=== TASK TO COMPLETE ===
Read through the entries below and return each line with the word "houses".

[Stored data entries]
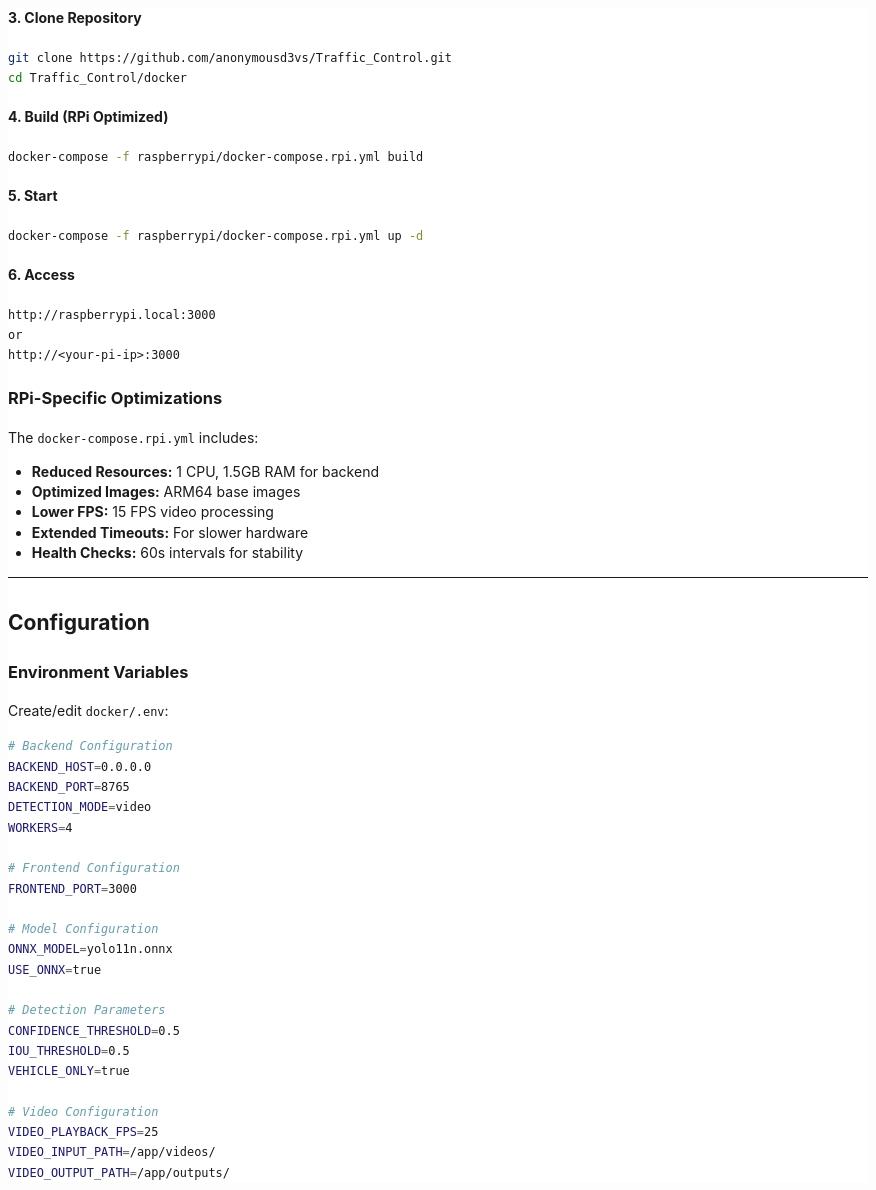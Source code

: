 #### 3. Clone Repository

```bash
git clone https://github.com/anonymousd3vs/Traffic_Control.git
cd Traffic_Control/docker
```

#### 4. Build (RPi Optimized)

```bash
docker-compose -f raspberrypi/docker-compose.rpi.yml build
```

#### 5. Start

```bash
docker-compose -f raspberrypi/docker-compose.rpi.yml up -d
```

#### 6. Access

```
http://raspberrypi.local:3000
or
http://<your-pi-ip>:3000
```

### RPi-Specific Optimizations

The `docker-compose.rpi.yml` includes:

- **Reduced Resources:** 1 CPU, 1.5GB RAM for backend
- **Optimized Images:** ARM64 base images
- **Lower FPS:** 15 FPS video processing
- **Extended Timeouts:** For slower hardware
- **Health Checks:** 60s intervals for stability

---

## Configuration

### Environment Variables

Create/edit `docker/.env`:

```bash
# Backend Configuration
BACKEND_HOST=0.0.0.0
BACKEND_PORT=8765
DETECTION_MODE=video
WORKERS=4

# Frontend Configuration
FRONTEND_PORT=3000

# Model Configuration
ONNX_MODEL=yolo11n.onnx
USE_ONNX=true

# Detection Parameters
CONFIDENCE_THRESHOLD=0.5
IOU_THRESHOLD=0.5
VEHICLE_ONLY=true

# Video Configuration
VIDEO_PLAYBACK_FPS=25
VIDEO_INPUT_PATH=/app/videos/
VIDEO_OUTPUT_PATH=/app/outputs/
```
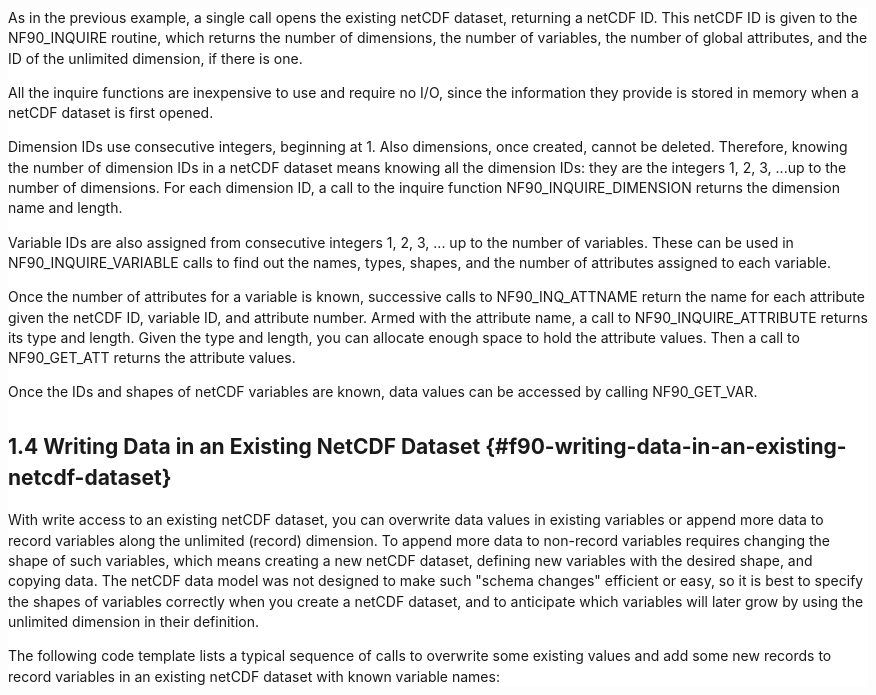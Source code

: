 


As in the previous example, a single call opens the existing netCDF
dataset, returning a netCDF ID. This netCDF ID is given to the
NF90\_INQUIRE routine, which returns the number of dimensions, the
number of variables, the number of global attributes, and the ID of the
unlimited dimension, if there is one.

All the inquire functions are inexpensive to use and require no I/O,
since the information they provide is stored in memory when a netCDF
dataset is first opened.

Dimension IDs use consecutive integers, beginning at 1. Also dimensions,
once created, cannot be deleted. Therefore, knowing the number of
dimension IDs in a netCDF dataset means knowing all the dimension IDs:
they are the integers 1, 2, 3, ...up to the number of dimensions. For
each dimension ID, a call to the inquire function
NF90\_INQUIRE\_DIMENSION returns the dimension name and length.

Variable IDs are also assigned from consecutive integers 1, 2, 3, ... up
to the number of variables. These can be used in NF90\_INQUIRE\_VARIABLE
calls to find out the names, types, shapes, and the number of attributes
assigned to each variable.

Once the number of attributes for a variable is known, successive calls
to NF90\_INQ\_ATTNAME return the name for each attribute given the
netCDF ID, variable ID, and attribute number. Armed with the attribute
name, a call to NF90\_INQUIRE\_ATTRIBUTE returns its type and length.
Given the type and length, you can allocate enough space to hold the
attribute values. Then a call to NF90\_GET\_ATT returns the attribute
values.

Once the IDs and shapes of netCDF variables are known, data values can
be accessed by calling NF90\_GET\_VAR.


1.4 Writing Data in an Existing NetCDF Dataset {#f90-writing-data-in-an-existing-netcdf-dataset}
----------------------------------------------

With write access to an existing netCDF dataset, you can overwrite data
values in existing variables or append more data to record variables
along the unlimited (record) dimension. To append more data to
non-record variables requires changing the shape of such variables,
which means creating a new netCDF dataset, defining new variables with
the desired shape, and copying data. The netCDF data model was not
designed to make such "schema changes" efficient or easy, so it is best
to specify the shapes of variables correctly when you create a netCDF
dataset, and to anticipate which variables will later grow by using the
unlimited dimension in their definition.

The following code template lists a typical sequence of calls to
overwrite some existing values and add some new records to record
variables in an existing netCDF dataset with known variable names:



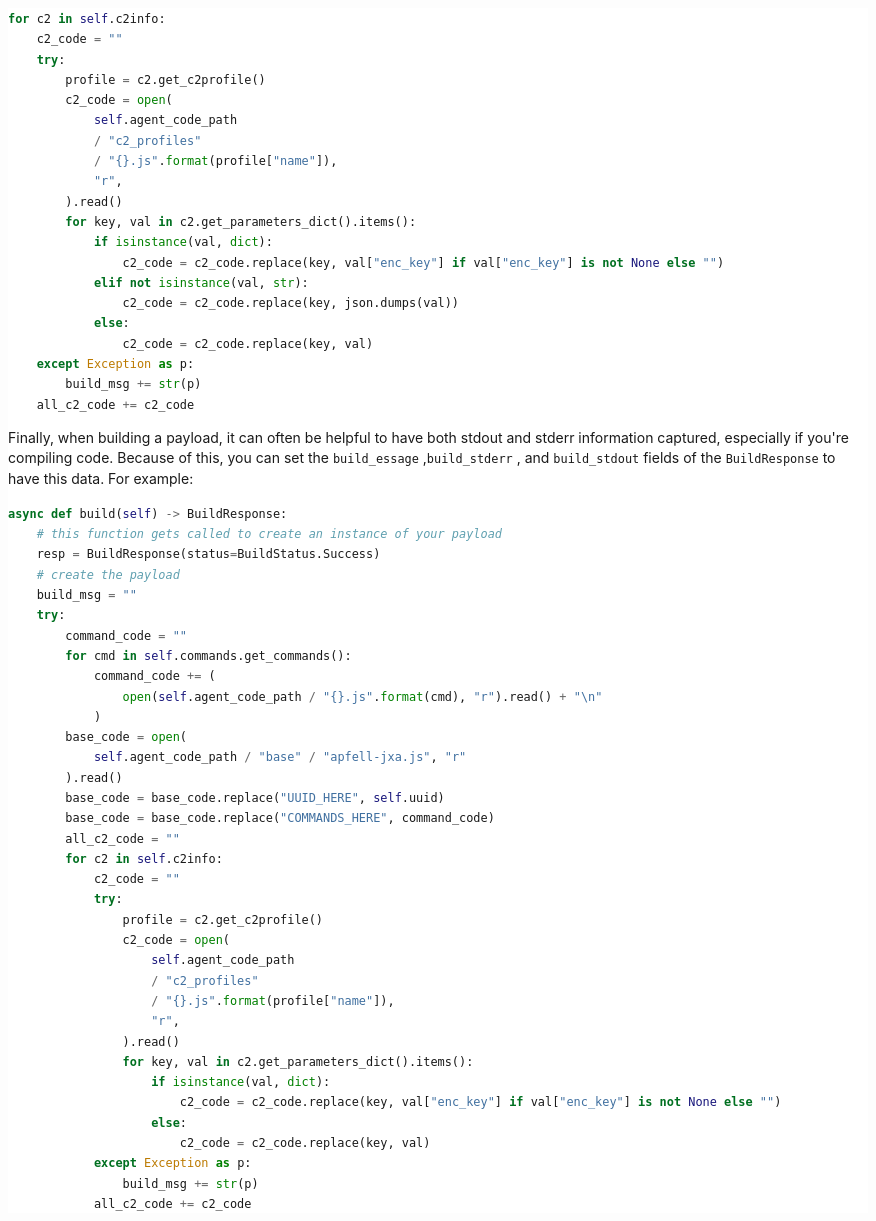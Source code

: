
 ```python
for c2 in self.c2info:
    c2_code = ""
    try:
        profile = c2.get_c2profile()
        c2_code = open(
            self.agent_code_path
            / "c2_profiles"
            / "{}.js".format(profile["name"]),
            "r",
        ).read()
        for key, val in c2.get_parameters_dict().items():
            if isinstance(val, dict):
                c2_code = c2_code.replace(key, val["enc_key"] if val["enc_key"] is not None else "")
            elif not isinstance(val, str):
                c2_code = c2_code.replace(key, json.dumps(val))
            else:
                c2_code = c2_code.replace(key, val)
    except Exception as p:
        build_msg += str(p)
    all_c2_code += c2_code
```

Finally, when building a payload, it can often be helpful to have both stdout and stderr information captured, especially if you're compiling code. Because of this, you can set the `build_essage` ,`build_stderr` , and `build_stdout` fields of the `BuildResponse` to have this data. For example:

```python
async def build(self) -> BuildResponse:
    # this function gets called to create an instance of your payload
    resp = BuildResponse(status=BuildStatus.Success)
    # create the payload
    build_msg = ""
    try:
        command_code = ""
        for cmd in self.commands.get_commands():
            command_code += (
                open(self.agent_code_path / "{}.js".format(cmd), "r").read() + "\n"
            )
        base_code = open(
            self.agent_code_path / "base" / "apfell-jxa.js", "r"
        ).read()
        base_code = base_code.replace("UUID_HERE", self.uuid)
        base_code = base_code.replace("COMMANDS_HERE", command_code)
        all_c2_code = ""
        for c2 in self.c2info:
            c2_code = ""
            try:
                profile = c2.get_c2profile()
                c2_code = open(
                    self.agent_code_path
                    / "c2_profiles"
                    / "{}.js".format(profile["name"]),
                    "r",
                ).read()
                for key, val in c2.get_parameters_dict().items():
                    if isinstance(val, dict):
                        c2_code = c2_code.replace(key, val["enc_key"] if val["enc_key"] is not None else "")
                    else:
                        c2_code = c2_code.replace(key, val)
            except Exception as p:
                build_msg += str(p)
            all_c2_code += c2_code
```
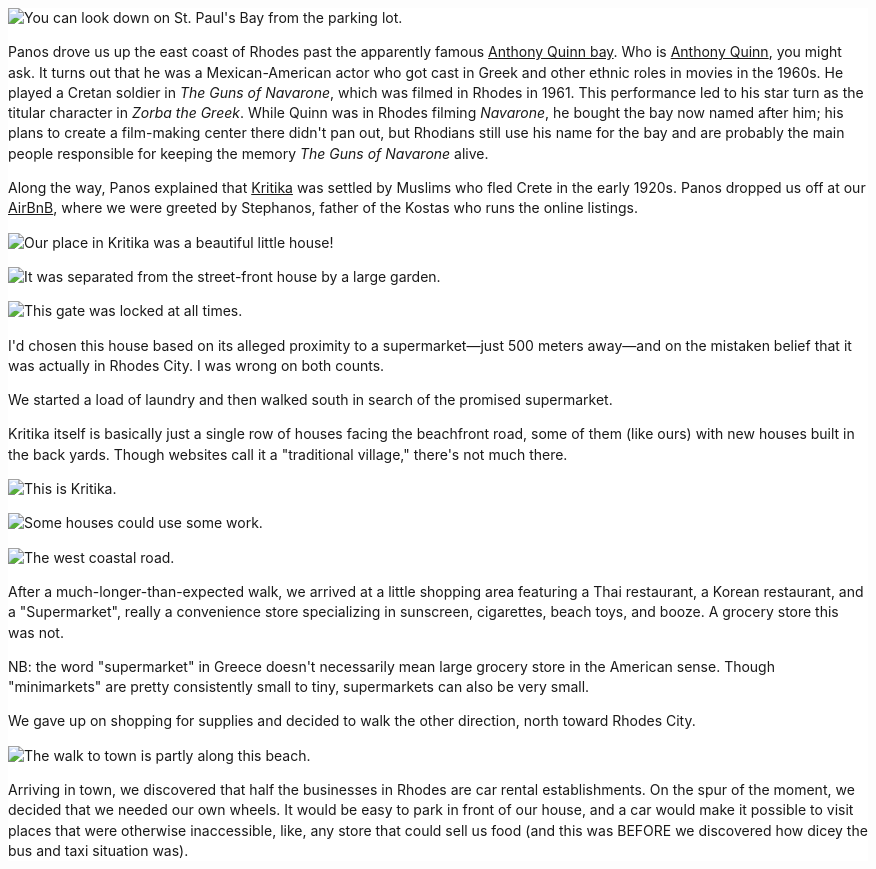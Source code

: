 ![You can look down on St. Paul's Bay from the parking lot.](images/Lindos_St_Pauls_bay_IMG_3026.jpg)

Panos drove us up the east coast of Rhodes past the apparently famous [Anthony Quinn bay](https://manosgoing.com/anthony-quinns-bay/). Who is [Anthony Quinn](https://en.wikipedia.org/wiki/Anthony_Quinn), you might ask. It turns out that he was a Mexican-American actor who got cast in Greek and other ethnic roles in movies in the 1960s. He played a Cretan soldier in *The Guns of Navarone*, which was filmed in Rhodes in 1961. This performance led to his star turn as the titular character in *Zorba the Greek*. While Quinn was in Rhodes filming *Navarone*, he bought the bay now named after him; his plans to create a film-making center there didn't pan out, but Rhodians still use his name for the bay and are probably the main people responsible for keeping the memory *The Guns of Navarone* alive. 

Along the way, Panos explained that [Kritika](https://www.kalimera-greece.eu/rhodes-resorts/kritika-resort-rhodes/) was settled by Muslims who fled Crete in the early 1920s. Panos dropped us off at our [AirBnB](https://www.airbnb.co.uk/rooms/1100821539519665592?source_impression_id=p3_1736085288_P3O0-bSONzFB0aJj), where we were greeted by Stephanos, father of the Kostas who runs the online listings.

![Our place in Kritika was a beautiful little house!](images/Kritika_house_yard_IMG_3063.jpg)

![It was separated from the street-front house by a large garden.](images/Kritika_yard_IMG_3029.jpg)

![This gate was locked at all times.](images/Kritika_gate_to_house_IMG_3068.jpg)

I'd chosen this house based on its alleged proximity to a supermarket—just 500 meters away—and on the mistaken belief that it was actually in Rhodes City. I was wrong on both counts.

We started a load of laundry and then walked south in search of the promised supermarket. 

Kritika itself is basically just a single row of houses facing the beachfront road, some of them (like ours) with new houses built in the back yards. Though websites call it a "traditional village," there's not much there.

![This is Kritika.](images/Kritika_street_evening_MG_3066.jpg)

![Some houses could use some work.](images/Kritika_collapsed_house_IMG_3074.jpg)

![The west coastal road.](images/Kritika_our_street_IMG_3071.jpg)

After a much-longer-than-expected walk, we arrived at a little shopping area featuring a Thai restaurant, a Korean restaurant, and a "Supermarket", really a convenience store specializing in sunscreen, cigarettes, beach toys, and booze. A grocery store this was not. 

NB: the word "supermarket" in Greece doesn't necessarily mean large grocery store in the American sense. Though "minimarkets" are pretty consistently small to tiny, supermarkets can also be very small. 

We gave up on shopping for supplies and decided to walk the other direction, north toward Rhodes City. 

![The walk to town is partly along this beach.](images/Kritika_sunset_IMG_3032.jpg)

Arriving in town, we discovered that half the businesses in Rhodes are car rental establishments. On the spur of the moment, we decided that we needed our own wheels. It would be easy to park in front of our house, and a car would make it possible to visit places that were otherwise inaccessible, like, any store that could sell us food (and this was BEFORE we discovered how dicey the bus and taxi situation was).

=== WRITTEN SOLUTION ===
Kritika itself is basically just a single row of houses facing the beachfront road, some of them (like ours) with new houses built in the back yards. Though websites call it a "traditional village," there's not much there.
![Some houses could use some work.](images/Kritika_collapsed_house_IMG_3074.jpg)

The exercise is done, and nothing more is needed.